Exercise description: Type out the entries again, keeping every word unchanged.

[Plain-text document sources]
+ + +
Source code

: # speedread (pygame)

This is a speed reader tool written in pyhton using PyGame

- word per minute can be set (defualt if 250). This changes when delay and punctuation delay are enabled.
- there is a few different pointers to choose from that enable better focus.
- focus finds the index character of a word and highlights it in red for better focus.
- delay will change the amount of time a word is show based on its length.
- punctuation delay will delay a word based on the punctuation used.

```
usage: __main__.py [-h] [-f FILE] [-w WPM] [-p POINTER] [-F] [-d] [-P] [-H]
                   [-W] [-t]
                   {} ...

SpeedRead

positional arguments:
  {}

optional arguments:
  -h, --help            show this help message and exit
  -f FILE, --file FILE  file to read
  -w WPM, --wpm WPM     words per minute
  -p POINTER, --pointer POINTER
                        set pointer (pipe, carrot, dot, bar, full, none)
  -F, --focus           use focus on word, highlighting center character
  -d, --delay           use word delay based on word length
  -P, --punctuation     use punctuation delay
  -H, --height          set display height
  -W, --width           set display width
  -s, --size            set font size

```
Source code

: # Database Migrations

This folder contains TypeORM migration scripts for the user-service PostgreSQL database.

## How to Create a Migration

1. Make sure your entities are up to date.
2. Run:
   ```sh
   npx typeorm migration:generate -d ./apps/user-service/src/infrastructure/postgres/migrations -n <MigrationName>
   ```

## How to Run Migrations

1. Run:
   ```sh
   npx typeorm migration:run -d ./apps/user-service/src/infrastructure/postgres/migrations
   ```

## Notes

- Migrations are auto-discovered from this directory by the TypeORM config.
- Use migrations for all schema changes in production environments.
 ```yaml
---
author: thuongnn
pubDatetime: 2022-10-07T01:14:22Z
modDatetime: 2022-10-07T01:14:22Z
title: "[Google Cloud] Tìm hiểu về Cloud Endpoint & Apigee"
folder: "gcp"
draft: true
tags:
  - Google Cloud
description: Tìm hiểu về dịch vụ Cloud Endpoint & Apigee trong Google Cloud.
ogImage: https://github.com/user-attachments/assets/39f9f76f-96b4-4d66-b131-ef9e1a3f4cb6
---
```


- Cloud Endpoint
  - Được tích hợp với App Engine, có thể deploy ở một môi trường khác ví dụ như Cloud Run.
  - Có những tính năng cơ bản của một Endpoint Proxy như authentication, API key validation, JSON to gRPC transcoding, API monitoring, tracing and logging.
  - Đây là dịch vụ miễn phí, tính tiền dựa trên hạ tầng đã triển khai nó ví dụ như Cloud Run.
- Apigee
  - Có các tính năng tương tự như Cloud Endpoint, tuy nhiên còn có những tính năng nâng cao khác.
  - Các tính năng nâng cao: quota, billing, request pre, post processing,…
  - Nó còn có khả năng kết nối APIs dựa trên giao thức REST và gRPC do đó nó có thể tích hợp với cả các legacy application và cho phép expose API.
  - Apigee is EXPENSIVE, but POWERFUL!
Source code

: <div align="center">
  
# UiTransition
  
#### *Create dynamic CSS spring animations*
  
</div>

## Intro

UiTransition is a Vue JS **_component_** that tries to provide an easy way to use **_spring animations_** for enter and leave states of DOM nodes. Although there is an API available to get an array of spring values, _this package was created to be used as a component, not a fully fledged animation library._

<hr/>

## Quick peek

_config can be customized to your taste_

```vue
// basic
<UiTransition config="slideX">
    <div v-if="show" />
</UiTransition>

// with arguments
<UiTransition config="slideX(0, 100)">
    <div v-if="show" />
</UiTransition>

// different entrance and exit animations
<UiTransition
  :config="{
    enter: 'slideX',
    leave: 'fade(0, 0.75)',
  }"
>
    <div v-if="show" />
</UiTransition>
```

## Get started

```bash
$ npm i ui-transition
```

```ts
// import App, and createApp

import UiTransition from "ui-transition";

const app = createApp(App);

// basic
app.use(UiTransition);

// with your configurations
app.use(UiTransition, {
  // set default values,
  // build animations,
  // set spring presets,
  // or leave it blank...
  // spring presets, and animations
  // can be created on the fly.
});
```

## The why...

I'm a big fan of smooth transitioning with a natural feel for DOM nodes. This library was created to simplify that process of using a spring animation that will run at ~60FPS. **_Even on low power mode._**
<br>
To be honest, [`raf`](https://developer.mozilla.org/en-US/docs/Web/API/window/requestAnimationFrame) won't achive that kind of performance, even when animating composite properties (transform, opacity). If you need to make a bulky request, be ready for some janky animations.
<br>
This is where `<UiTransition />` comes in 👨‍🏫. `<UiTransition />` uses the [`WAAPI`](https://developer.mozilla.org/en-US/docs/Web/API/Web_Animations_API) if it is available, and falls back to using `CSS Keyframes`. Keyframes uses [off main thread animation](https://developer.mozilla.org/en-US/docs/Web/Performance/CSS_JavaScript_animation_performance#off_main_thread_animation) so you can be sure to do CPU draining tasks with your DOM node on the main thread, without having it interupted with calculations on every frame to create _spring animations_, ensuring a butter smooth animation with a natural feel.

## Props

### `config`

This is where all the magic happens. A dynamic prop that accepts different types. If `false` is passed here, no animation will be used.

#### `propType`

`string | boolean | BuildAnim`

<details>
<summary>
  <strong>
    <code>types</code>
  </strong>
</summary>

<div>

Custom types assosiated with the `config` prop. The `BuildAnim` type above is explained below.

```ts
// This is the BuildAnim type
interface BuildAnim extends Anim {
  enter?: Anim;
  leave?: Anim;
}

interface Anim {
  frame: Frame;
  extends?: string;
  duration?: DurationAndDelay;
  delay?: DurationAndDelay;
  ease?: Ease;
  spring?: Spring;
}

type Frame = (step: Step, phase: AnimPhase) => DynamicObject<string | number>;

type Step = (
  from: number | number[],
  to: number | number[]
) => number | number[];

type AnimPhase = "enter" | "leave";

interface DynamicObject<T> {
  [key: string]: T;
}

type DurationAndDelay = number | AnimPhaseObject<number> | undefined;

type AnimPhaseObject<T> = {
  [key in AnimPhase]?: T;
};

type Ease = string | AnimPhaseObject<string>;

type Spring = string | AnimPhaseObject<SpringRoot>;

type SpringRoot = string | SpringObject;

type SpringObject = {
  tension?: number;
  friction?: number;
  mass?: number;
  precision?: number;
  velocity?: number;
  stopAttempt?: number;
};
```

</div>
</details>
+ + +
Exercise response:
Source code

: # speedread (pygame)

This is a speed reader tool written in pyhton using PyGame

- word per minute can be set (defualt if 250). This changes when delay and punctuation delay are enabled.
- there is a few different pointers to choose from that enable better focus.
- focus finds the index character of a word and highlights it in red for better focus.
- delay will change the amount of time a word is show based on its length.
- punctuation delay will delay a word based on the punctuation used.

```
usage: __main__.py [-h] [-f FILE] [-w WPM] [-p POINTER] [-F] [-d] [-P] [-H]
                   [-W] [-t]
                   {} ...

SpeedRead

positional arguments:
  {}

optional arguments:
  -h, --help            show this help message and exit
  -f FILE, --file FILE  file to read
  -w WPM, --wpm WPM     words per minute
  -p POINTER, --pointer POINTER
                        set pointer (pipe, carrot, dot, bar, full, none)
  -F, --focus           use focus on word, highlighting center character
  -d, --delay           use word delay based on word length
  -P, --punctuation     use punctuation delay
  -H, --height          set display height
  -W, --width           set display width
  -s, --size            set font size

```
Source code

: # Database Migrations

This folder contains TypeORM migration scripts for the user-service PostgreSQL database.

## How to Create a Migration

1. Make sure your entities are up to date.
2. Run:
   ```sh
   npx typeorm migration:generate -d ./apps/user-service/src/infrastructure/postgres/migrations -n <MigrationName>
   ```

## How to Run Migrations

1. Run:
   ```sh
   npx typeorm migration:run -d ./apps/user-service/src/infrastructure/postgres/migrations
   ```

## Notes

- Migrations are auto-discovered from this directory by the TypeORM config.
- Use migrations for all schema changes in production environments.
 ```yaml
---
author: thuongnn
pubDatetime: 2022-10-07T01:14:22Z
modDatetime: 2022-10-07T01:14:22Z
title: "[Google Cloud] Tìm hiểu về Cloud Endpoint & Apigee"
folder: "gcp"
draft: true
tags:
  - Google Cloud
description: Tìm hiểu về dịch vụ Cloud Endpoint & Apigee trong Google Cloud.
ogImage: https://github.com/user-attachments/assets/39f9f76f-96b4-4d66-b131-ef9e1a3f4cb6
---
```


- Cloud Endpoint
  - Được tích hợp với App Engine, có thể deploy ở một môi trường khác ví dụ như Cloud Run.
  - Có những tính năng cơ bản của một Endpoint Proxy như authentication, API key validation, JSON to gRPC transcoding, API monitoring, tracing and logging.
  - Đây là dịch vụ miễn phí, tính tiền dựa trên hạ tầng đã triển khai nó ví dụ như Cloud Run.
- Apigee
  - Có các tính năng tương tự như Cloud Endpoint, tuy nhiên còn có những tính năng nâng cao khác.
  - Các tính năng nâng cao: quota, billing, request pre, post processing,…
  - Nó còn có khả năng kết nối APIs dựa trên giao thức REST và gRPC do đó nó có thể tích hợp với cả các legacy application và cho phép expose API.
  - Apigee is EXPENSIVE, but POWERFUL!
Source code

: <div align="center">
  
# UiTransition
  
#### *Create dynamic CSS spring animations*
  
</div>

## Intro

UiTransition is a Vue JS **_component_** that tries to provide an easy way to use **_spring animations_** for enter and leave states of DOM nodes. Although there is an API available to get an array of spring values, _this package was created to be used as a component, not a fully fledged animation library._

<hr/>

## Quick peek

_config can be customized to your taste_

```vue
// basic
<UiTransition config="slideX">
    <div v-if="show" />
</UiTransition>

// with arguments
<UiTransition config="slideX(0, 100)">
    <div v-if="show" />
</UiTransition>

// different entrance and exit animations
<UiTransition
  :config="{
    enter: 'slideX',
    leave: 'fade(0, 0.75)',
  }"
>
    <div v-if="show" />
</UiTransition>
```

## Get started

```bash
$ npm i ui-transition
```

```ts
// import App, and createApp

import UiTransition from "ui-transition";

const app = createApp(App);

// basic
app.use(UiTransition);

// with your configurations
app.use(UiTransition, {
  // set default values,
  // build animations,
  // set spring presets,
  // or leave it blank...
  // spring presets, and animations
  // can be created on the fly.
});
```

## The why...

I'm a big fan of smooth transitioning with a natural feel for DOM nodes. This library was created to simplify that process of using a spring animation that will run at ~60FPS. **_Even on low power mode._**
<br>
To be honest, [`raf`](https://developer.mozilla.org/en-US/docs/Web/API/window/requestAnimationFrame) won't achive that kind of performance, even when animating composite properties (transform, opacity). If you need to make a bulky request, be ready for some janky animations.
<br>
This is where `<UiTransition />` comes in 👨‍🏫. `<UiTransition />` uses the [`WAAPI`](https://developer.mozilla.org/en-US/docs/Web/API/Web_Animations_API) if it is available, and falls back to using `CSS Keyframes`. Keyframes uses [off main thread animation](https://developer.mozilla.org/en-US/docs/Web/Performance/CSS_JavaScript_animation_performance#off_main_thread_animation) so you can be sure to do CPU draining tasks with your DOM node on the main thread, without having it interupted with calculations on every frame to create _spring animations_, ensuring a butter smooth animation with a natural feel.

## Props

### `config`

This is where all the magic happens. A dynamic prop that accepts different types. If `false` is passed here, no animation will be used.

#### `propType`

`string | boolean | BuildAnim`

<details>
<summary>
  <strong>
    <code>types</code>
  </strong>
</summary>

<div>

Custom types assosiated with the `config` prop. The `BuildAnim` type above is explained below.

```ts
// This is the BuildAnim type
interface BuildAnim extends Anim {
  enter?: Anim;
  leave?: Anim;
}

interface Anim {
  frame: Frame;
  extends?: string;
  duration?: DurationAndDelay;
  delay?: DurationAndDelay;
  ease?: Ease;
  spring?: Spring;
}

type Frame = (step: Step, phase: AnimPhase) => DynamicObject<string | number>;

type Step = (
  from: number | number[],
  to: number | number[]
) => number | number[];

type AnimPhase = "enter" | "leave";

interface DynamicObject<T> {
  [key: string]: T;
}

type DurationAndDelay = number | AnimPhaseObject<number> | undefined;

type AnimPhaseObject<T> = {
  [key in AnimPhase]?: T;
};

type Ease = string | AnimPhaseObject<string>;

type Spring = string | AnimPhaseObject<SpringRoot>;

type SpringRoot = string | SpringObject;

type SpringObject = {
  tension?: number;
  friction?: number;
  mass?: number;
  precision?: number;
  velocity?: number;
  stopAttempt?: number;
};
```

</div>
</details>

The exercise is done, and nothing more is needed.